While the performances are uneven, the central emotions ring true, anchored by the empathetic performance of Wheaton (even under his very convincing, multi-colored skin makeup by Tom Savini). And when the action moves outside the lab, Avary serves up a genuinely exciting car chase. The fact that
some of the soldiers pursue Lazarus in what look like souped-up go-carts is all of a piece with Avary's off-kilter visual style, which succeeds through the confidence and coherence he has applied to it.
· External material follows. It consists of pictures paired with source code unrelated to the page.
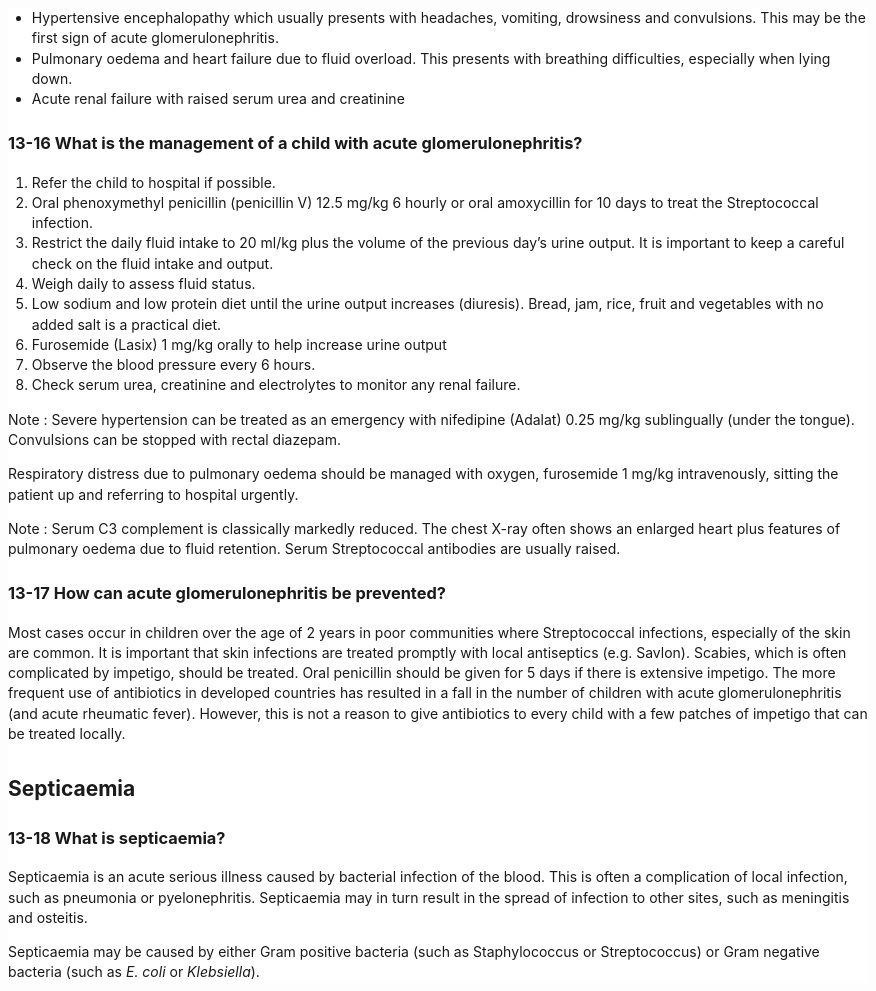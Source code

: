 *	Hypertensive encephalopathy which usually presents with headaches, vomiting, drowsiness and convulsions. This may be the first sign of acute glomerulonephritis.
*	Pulmonary oedema and heart failure due to fluid overload. This presents with breathing difficulties, especially when lying down.
*	Acute renal failure with raised serum urea and creatinine

### 13-16 What is the management of a child with acute glomerulonephritis?

1.	Refer the child to hospital if possible.
1.	Oral phenoxymethyl penicillin (penicillin V) 12.5 mg/kg 6 hourly or oral amoxycillin for 10 days to treat the Streptococcal infection.
1.	Restrict the daily fluid intake to 20 ml/kg plus the volume of the previous day’s urine output. It is important to keep a careful check on the fluid intake and output.
1.	Weigh daily to assess fluid status.
1.	Low sodium and low protein diet until the urine output increases (diuresis). Bread, jam, rice, fruit and vegetables with no added salt is a practical diet.
1.	Furosemide (Lasix) 1 mg/kg orally to help increase urine output
1.	Observe the blood pressure every 6 hours.
1.	Check serum urea, creatinine and electrolytes to monitor any renal failure.

Note
:	Severe hypertension can be treated as an emergency with nifedipine (Adalat) 0.25 mg/kg sublingually (under the tongue). Convulsions can be stopped with rectal diazepam.

Respiratory distress due to pulmonary oedema should be managed with oxygen, furosemide 1 mg/kg intravenously, sitting the patient up and referring to hospital urgently.

Note
:	Serum C3 complement is classically markedly reduced. The chest X-ray often shows an enlarged heart plus features of pulmonary oedema due to fluid retention. Serum Streptococcal antibodies are usually raised.

### 13-17 How can acute glomerulonephritis be prevented?

Most cases occur in children over the age of 2 years in poor communities where Streptococcal infections, especially of the skin are common. It is important that skin infections are treated promptly with local antiseptics (e.g. Savlon). Scabies, which is often complicated by impetigo, should be treated. Oral penicillin should be given for 5 days if there is extensive impetigo. The more frequent use of antibiotics in developed countries has resulted in a fall in the number of children with acute glomerulonephritis (and acute rheumatic fever). However, this is not a reason to give antibiotics to every child with a few patches of impetigo that can be treated locally.

## Septicaemia

### 13-18 What is septicaemia?

Septicaemia is an acute serious illness caused by bacterial infection of the blood. This is often a complication of local infection, such as pneumonia or pyelonephritis. Septicaemia may in turn result in the spread of infection to other sites, such as meningitis and osteitis.

Septicaemia may be caused by either Gram positive bacteria (such as Staphylococcus or Streptococcus) or Gram negative bacteria (such as *E. coli* or *Klebsiella*).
Originally developed as a pilot for a television series, MR. STITCH had a troubled production history (evidenced by its lack of a producer credit), culminating with Hauer walking off the film midshoot. The result is that Lazarus confronts General Hardcastle instead of Dr. Wakeman at the climax,
and this incongruity--coupled with Harris's overacting--makes the ending something of a letdown after the compelling 90 minutes preceding it. (Violence, sexual situations, profanity.)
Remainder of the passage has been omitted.